Aides compte 50 implantations en France et Outre-Mer, 500 salarié·e·s et 2.000 bénévoles, pour un budget passé de 50 à 48 millions d’euros récemment. En Bourgogne-Franche-Comté, l’association dispose de 9 salarié·e·s et 200 bénévoles, mais plusieurs antennes sont déjà fermées ou menacées : Nevers a fermé, Haute-Saône et Belfort sont à l’arrêt, le Jura pourrait suivre. Seules Dijon et Besançon résistent encore.
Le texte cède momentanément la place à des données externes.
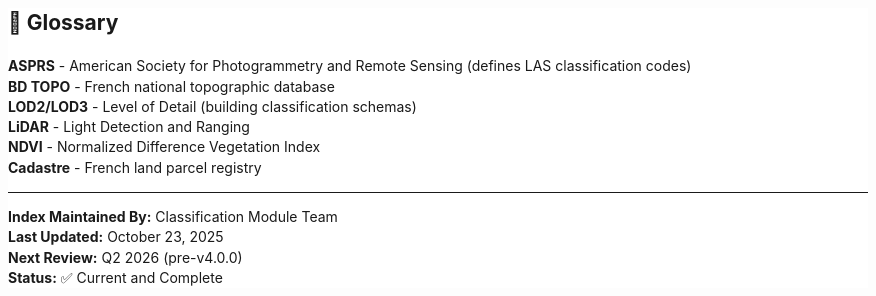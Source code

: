 ## 📖 Glossary

**ASPRS** - American Society for Photogrammetry and Remote Sensing (defines LAS classification codes)  
**BD TOPO** - French national topographic database  
**LOD2/LOD3** - Level of Detail (building classification schemas)  
**LiDAR** - Light Detection and Ranging  
**NDVI** - Normalized Difference Vegetation Index  
**Cadastre** - French land parcel registry

---

**Index Maintained By:** Classification Module Team  
**Last Updated:** October 23, 2025  
**Next Review:** Q2 2026 (pre-v4.0.0)  
**Status:** ✅ Current and Complete
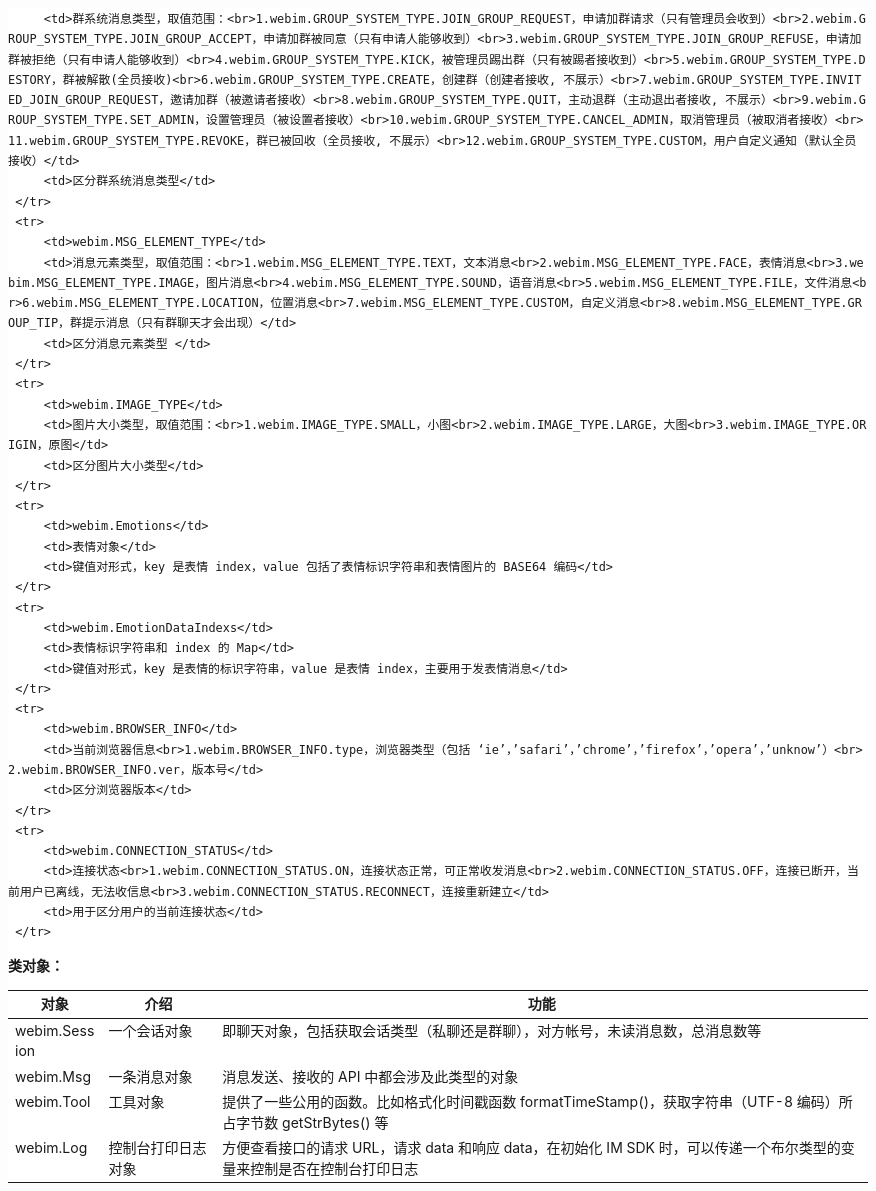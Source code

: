 	     <td>群系统消息类型，取值范围：<br>1.webim.GROUP_SYSTEM_TYPE.JOIN_GROUP_REQUEST，申请加群请求（只有管理员会收到）<br>2.webim.GROUP_SYSTEM_TYPE.JOIN_GROUP_ACCEPT，申请加群被同意（只有申请人能够收到）<br>3.webim.GROUP_SYSTEM_TYPE.JOIN_GROUP_REFUSE，申请加群被拒绝（只有申请人能够收到）<br>4.webim.GROUP_SYSTEM_TYPE.KICK，被管理员踢出群（只有被踢者接收到）<br>5.webim.GROUP_SYSTEM_TYPE.DESTORY，群被解散(全员接收)<br>6.webim.GROUP_SYSTEM_TYPE.CREATE，创建群（创建者接收, 不展示）<br>7.webim.GROUP_SYSTEM_TYPE.INVITED_JOIN_GROUP_REQUEST，邀请加群（被邀请者接收）<br>8.webim.GROUP_SYSTEM_TYPE.QUIT，主动退群（主动退出者接收, 不展示）<br>9.webim.GROUP_SYSTEM_TYPE.SET_ADMIN，设置管理员（被设置者接收）<br>10.webim.GROUP_SYSTEM_TYPE.CANCEL_ADMIN，取消管理员（被取消者接收）<br>11.webim.GROUP_SYSTEM_TYPE.REVOKE，群已被回收（全员接收, 不展示）<br>12.webim.GROUP_SYSTEM_TYPE.CUSTOM，用户自定义通知（默认全员接收）</td>   
	     <td>区分群系统消息类型</td>   
     </tr> 
	 <tr>      
         <td>webim.MSG_ELEMENT_TYPE</td>   
	     <td>消息元素类型，取值范围：<br>1.webim.MSG_ELEMENT_TYPE.TEXT，文本消息<br>2.webim.MSG_ELEMENT_TYPE.FACE，表情消息<br>3.webim.MSG_ELEMENT_TYPE.IMAGE，图片消息<br>4.webim.MSG_ELEMENT_TYPE.SOUND，语音消息<br>5.webim.MSG_ELEMENT_TYPE.FILE，文件消息<br>6.webim.MSG_ELEMENT_TYPE.LOCATION，位置消息<br>7.webim.MSG_ELEMENT_TYPE.CUSTOM，自定义消息<br>8.webim.MSG_ELEMENT_TYPE.GROUP_TIP，群提示消息（只有群聊天才会出现）</td>   
	     <td>区分消息元素类型 </td>   
     </tr> 
	 <tr>      
         <td>webim.IMAGE_TYPE</td>   
	     <td>图片大小类型，取值范围：<br>1.webim.IMAGE_TYPE.SMALL，小图<br>2.webim.IMAGE_TYPE.LARGE，大图<br>3.webim.IMAGE_TYPE.ORIGIN，原图</td>   
	     <td>区分图片大小类型</td>   
     </tr> 
	 <tr>      
         <td>webim.Emotions</td>   
	     <td>表情对象</td>   
	     <td>键值对形式，key 是表情 index，value 包括了表情标识字符串和表情图片的 BASE64 编码</td>   
     </tr>  
	 <tr>      
         <td>webim.EmotionDataIndexs</td>   
	     <td>表情标识字符串和 index 的 Map</td>   
	     <td>键值对形式，key 是表情的标识字符串，value 是表情 index，主要用于发表情消息</td>   
     </tr>  
	 <tr>      
         <td>webim.BROWSER_INFO</td>   
	     <td>当前浏览器信息<br>1.webim.BROWSER_INFO.type，浏览器类型（包括 ‘ie’，’safari’，’chrome’，’firefox’，’opera’，’unknow’）<br>2.webim.BROWSER_INFO.ver，版本号</td>   
	     <td>区分浏览器版本</td>   
     </tr>  
	 <tr>      
         <td>webim.CONNECTION_STATUS</td>   
	     <td>连接状态<br>1.webim.CONNECTION_STATUS.ON，连接状态正常，可正常收发消息<br>2.webim.CONNECTION_STATUS.OFF，连接已断开，当前用户已离线，无法收信息<br>3.webim.CONNECTION_STATUS.RECONNECT，连接重新建立</td>   
	     <td>用于区分用户的当前连接状态</td>   
     </tr> 
</table>


**类对象：**

|对象 | 介绍 | 功能 |
|---------|---------|---------|
|webim.Session|一个会话对象|即聊天对象，包括获取会话类型（私聊还是群聊），对方帐号，未读消息数，总消息数等|
|webim.Msg|一条消息对象|消息发送、接收的 API 中都会涉及此类型的对象|
|webim.Tool|工具对象|提供了一些公用的函数。比如格式化时间戳函数 formatTimeStamp()，获取字符串（UTF-8 编码）所占字节数 getStrBytes() 等|
|webim.Log|控制台打印日志对象|方便查看接口的请求 URL，请求 data 和响应 data，在初始化 IM SDK 时，可以传递一个布尔类型的变量来控制是否在控制台打印日志|
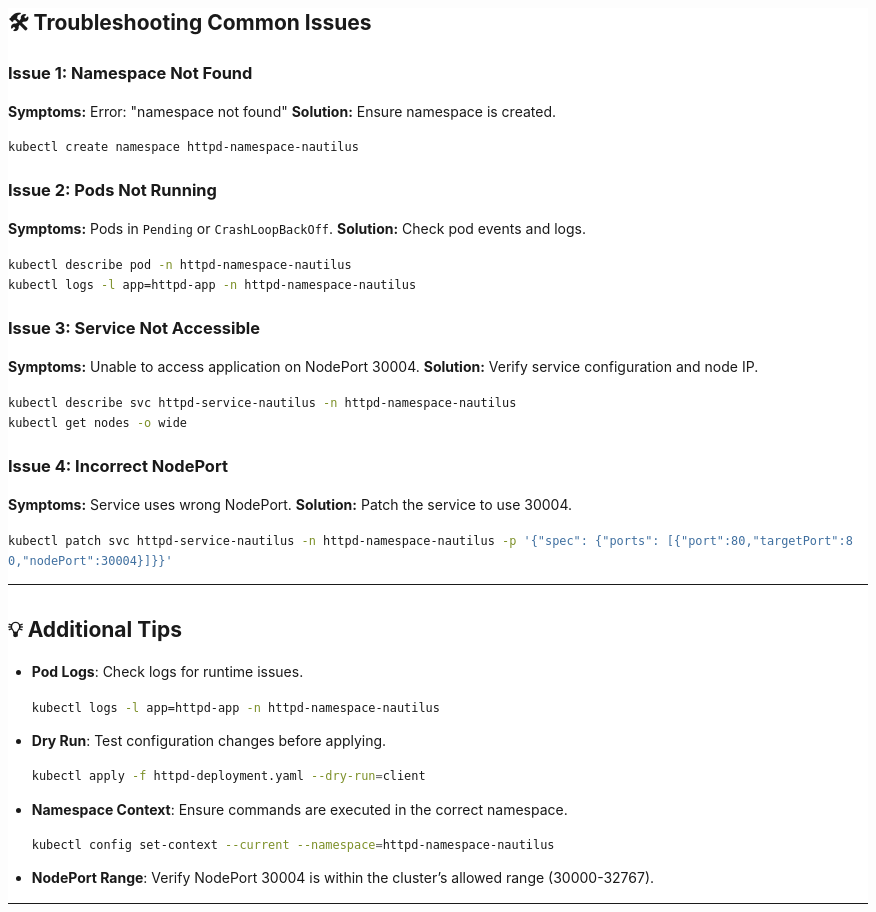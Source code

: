 
## 🛠️ Troubleshooting Common Issues

### Issue 1: Namespace Not Found
**Symptoms:** Error: "namespace not found"
**Solution:** Ensure namespace is created.
```bash
kubectl create namespace httpd-namespace-nautilus
```

### Issue 2: Pods Not Running
**Symptoms:** Pods in `Pending` or `CrashLoopBackOff`.
**Solution:** Check pod events and logs.
```bash
kubectl describe pod -n httpd-namespace-nautilus
kubectl logs -l app=httpd-app -n httpd-namespace-nautilus
```

### Issue 3: Service Not Accessible
**Symptoms:** Unable to access application on NodePort 30004.
**Solution:** Verify service configuration and node IP.
```bash
kubectl describe svc httpd-service-nautilus -n httpd-namespace-nautilus
kubectl get nodes -o wide
```

### Issue 4: Incorrect NodePort
**Symptoms:** Service uses wrong NodePort.
**Solution:** Patch the service to use 30004.
```bash
kubectl patch svc httpd-service-nautilus -n httpd-namespace-nautilus -p '{"spec": {"ports": [{"port":80,"targetPort":80,"nodePort":30004}]}}'
```

---

## 💡 Additional Tips

- **Pod Logs**: Check logs for runtime issues.
  ```bash
  kubectl logs -l app=httpd-app -n httpd-namespace-nautilus
  ```
- **Dry Run**: Test configuration changes before applying.
  ```bash
  kubectl apply -f httpd-deployment.yaml --dry-run=client
  ```
- **Namespace Context**: Ensure commands are executed in the correct namespace.
  ```bash
  kubectl config set-context --current --namespace=httpd-namespace-nautilus
  ```
- **NodePort Range**: Verify NodePort 30004 is within the cluster’s allowed range (30000-32767).

---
Un enchaînement de coupes budgétaires

M. Bodoignet a décrit une succession de décisions ministérielles ayant fragilisé l’association :

  • -600 000 € sur l’enveloppe 2025 de la Direction générale de la santé ;
  • -600 000 € sur les centres de santé sexuels de Marseille et Montpellier ;
  • 700 000 € de financement du dépistage du VIH remis en question ;
  • +1,2 million d’euros de masse salariale à assumer après le Ségur de la santé, non compensé par l’État.

"Nous avons réduit nos charges de 2 millions d’euros en 18 mois, validé par la Cour des comptes, mais l’État nous demande aujourd’hui de faire plus avec beaucoup moins d’argent", a-t-il dénoncé.

Face à ces contraintes, Aides a voté un plan social fin septembre dernier : entre 10 et 100 licenciements sont envisagés. "Je ne m’attendais pas, en tant que vice-président, à devoir annoncer un plan de licenciement. Pour nous, c’est vraiment un sentiment de trahison."

"Un cri d’alerte" pour la santé publique

Le président régional a exprimé sa vive inquiétude : "On accompagne des personnes vulnérables, séropositives, migrantes, consommatrices de drogue… On sort d’une pandémie mondiale et on sait que d’autres viendront. Et maintenant, on fragilise les associations de santé !"

Pour lui, l’État se désengage des missions qu’il avait lui-même confiées aux associations : "Nous contribuons largement aux politiques publiques, mais nous sommes abandonnés par les mêmes pouvoirs publics qui nous ont délégué ces missions."

Des mobilisations prévues dans toute la région

Le Mouvement associatif appelle à des rassemblements régionaux pour défendre le monde associatif :

  • Besançon, le 11 octobre à 10 h, esplanade des Droits de l’Homme ;
  • Dijon, le 10 octobre à 14 h, place de la République ;
  • Nevers, le 11 octobre à 11 h, place de la Résistance ;
  • Auxerre, le 11 octobre à 14 h, place Charles-Surugue.